Stored data entries
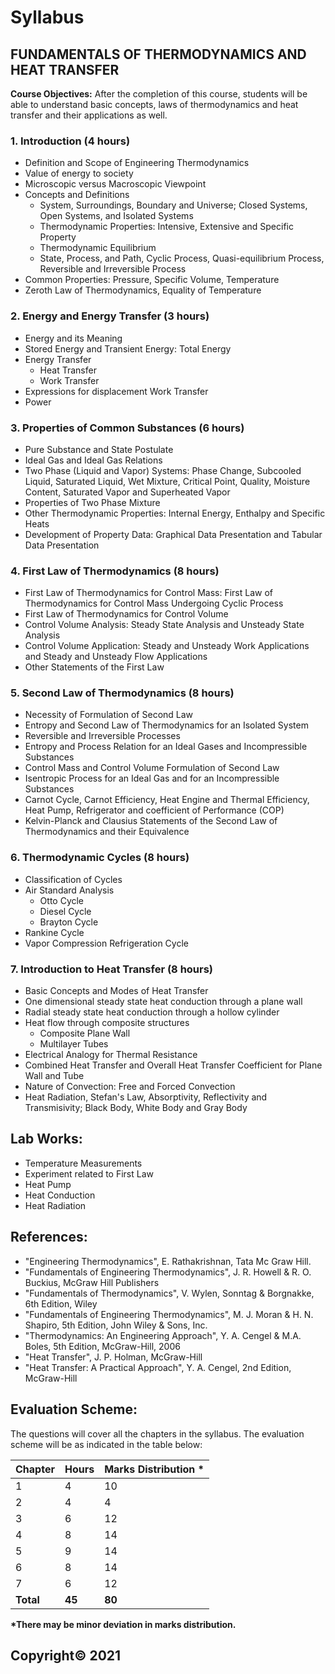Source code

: # Syllabus

## **FUNDAMENTALS OF THERMODYNAMICS AND HEAT TRANSFER**

**Course Objectives:** 
After the completion of this course, students will be able to understand basic concepts, laws of thermodynamics and heat transfer and their applications as well.

### 1. **Introduction (4 hours)**
   * Definition and Scope of Engineering Thermodynamics
   * Value of energy to society
   * Microscopic versus Macroscopic Viewpoint
   * Concepts and Definitions
      * System, Surroundings, Boundary and Universe; Closed Systems, Open Systems, and Isolated Systems
      * Thermodynamic Properties: Intensive, Extensive and Specific Property
      * Thermodynamic Equilibrium
      * State, Process, and Path, Cyclic Process, Quasi-equilibrium Process, Reversible and Irreversible Process
   * Common Properties: Pressure, Specific Volume, Temperature
   * Zeroth Law of Thermodynamics, Equality of Temperature

### 2. **Energy and Energy Transfer (3 hours)**
   * Energy and its Meaning
   * Stored Energy and Transient Energy: Total Energy
   * Energy Transfer
      * Heat Transfer
      * Work Transfer
   * Expressions for displacement Work Transfer
   * Power

### 3. **Properties of Common Substances (6 hours)**
   * Pure Substance and State Postulate
   * Ideal Gas and Ideal Gas Relations
   * Two Phase (Liquid and Vapor) Systems: Phase Change, Subcooled Liquid, Saturated Liquid, Wet Mixture, Critical Point, Quality, Moisture Content, Saturated Vapor and Superheated Vapor
   * Properties of Two Phase Mixture
   * Other Thermodynamic Properties: Internal Energy, Enthalpy and Specific Heats
   * Development of Property Data: Graphical Data Presentation and Tabular Data Presentation

### 4. **First Law of Thermodynamics (8 hours)**
   * First Law of Thermodynamics for Control Mass: First Law of Thermodynamics for Control Mass Undergoing Cyclic Process
   * First Law of Thermodynamics for Control Volume
   * Control Volume Analysis: Steady State Analysis and Unsteady State Analysis
   * Control Volume Application: Steady and Unsteady Work Applications and Steady and Unsteady Flow Applications
   * Other Statements of the First Law

### 5. **Second Law of Thermodynamics (8 hours)**
   * Necessity of Formulation of Second Law
   * Entropy and Second Law of Thermodynamics for an Isolated System
   * Reversible and Irreversible Processes
   * Entropy and Process Relation for an Ideal Gases and Incompressible Substances
   * Control Mass and Control Volume Formulation of Second Law
   * Isentropic Process for an Ideal Gas and for an Incompressible Substances
   * Carnot Cycle, Carnot Efficiency, Heat Engine and Thermal Efficiency, Heat Pump, Refrigerator and coefficient of Performance (COP)
   * Kelvin-Planck and Clausius Statements of the Second Law of Thermodynamics and their Equivalence

### 6. **Thermodynamic Cycles (8 hours)**
   * Classification of Cycles
   * Air Standard Analysis
      * Otto Cycle
      * Diesel Cycle
      * Brayton Cycle
   * Rankine Cycle
   * Vapor Compression Refrigeration Cycle

### 7. **Introduction to Heat Transfer (8 hours)**
   * Basic Concepts and Modes of Heat Transfer
   * One dimensional steady state heat conduction through a plane wall
   * Radial steady state heat conduction through a hollow cylinder
   * Heat flow through composite structures
      * Composite Plane Wall
      * Multilayer Tubes
   * Electrical Analogy for Thermal Resistance
   * Combined Heat Transfer and Overall Heat Transfer Coefficient for Plane Wall and Tube
   * Nature of Convection: Free and Forced Convection
   * Heat Radiation, Stefan's Law, Absorptivity, Reflectivity and Transmisivity; Black Body, White Body and Gray Body

## **Lab Works:**
* Temperature Measurements
* Experiment related to First Law
* Heat Pump
* Heat Conduction
* Heat Radiation

## **References:**
* "Engineering Thermodynamics", E. Rathakrishnan, Tata Mc Graw Hill.
* "Fundamentals of Engineering Thermodynamics", J. R. Howell & R. O. Buckius, McGraw Hill Publishers
* "Fundamentals of Thermodynamics", V. Wylen, Sonntag & Borgnakke, 6th Edition, Wiley
* "Fundamentals of Engineering Thermodynamics", M. J. Moran & H. N. Shapiro, 5th Edition, John Wiley & Sons, Inc.
* "Thermodynamics: An Engineering Approach", Y. A. Cengel & M.A. Boles, 5th Edition, McGraw-Hill, 2006
* "Heat Transfer", J. P. Holman, McGraw-Hill
* "Heat Transfer: A Practical Approach", Y. A. Cengel, 2nd Edition, McGraw-Hill

## **Evaluation Scheme:** 

The questions will cover all the chapters in the syllabus. The evaluation scheme will be as indicated in the table below:

| Chapter | Hours | Marks Distribution * |
|---|---|---|
| 1 | 4 | 10 |
| 2 | 4 | 4 |
| 3 | 6 | 12 |
| 4 | 8 | 14 |
| 5 | 9 | 14 |
| 6 | 8 | 14 |
| 7 | 6 | 12 |
| **Total** | **45** | **80** |

**\*There may be minor deviation in marks distribution.**

## **Copyright&copy; 2021**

▶ **What you should do**: Starting at the line that contains "Composite Plane Wall" and stopping after the line that contains "6th Edition, Wiley", write out every line exactly as it appears above, and no other line.

▶ **Result for this task**:
      * Composite Plane Wall
      * Multilayer Tubes
   * Electrical Analogy for Thermal Resistance
   * Combined Heat Transfer and Overall Heat Transfer Coefficient for Plane Wall and Tube
   * Nature of Convection: Free and Forced Convection
   * Heat Radiation, Stefan's Law, Absorptivity, Reflectivity and Transmisivity; Black Body, White Body and Gray Body

## **Lab Works:**
* Temperature Measurements
* Experiment related to First Law
* Heat Pump
* Heat Conduction
* Heat Radiation

## **References:**
* "Engineering Thermodynamics", E. Rathakrishnan, Tata Mc Graw Hill.
* "Fundamentals of Engineering Thermodynamics", J. R. Howell & R. O. Buckius, McGraw Hill Publishers
* "Fundamentals of Thermodynamics", V. Wylen, Sonntag & Borgnakke, 6th Edition, Wiley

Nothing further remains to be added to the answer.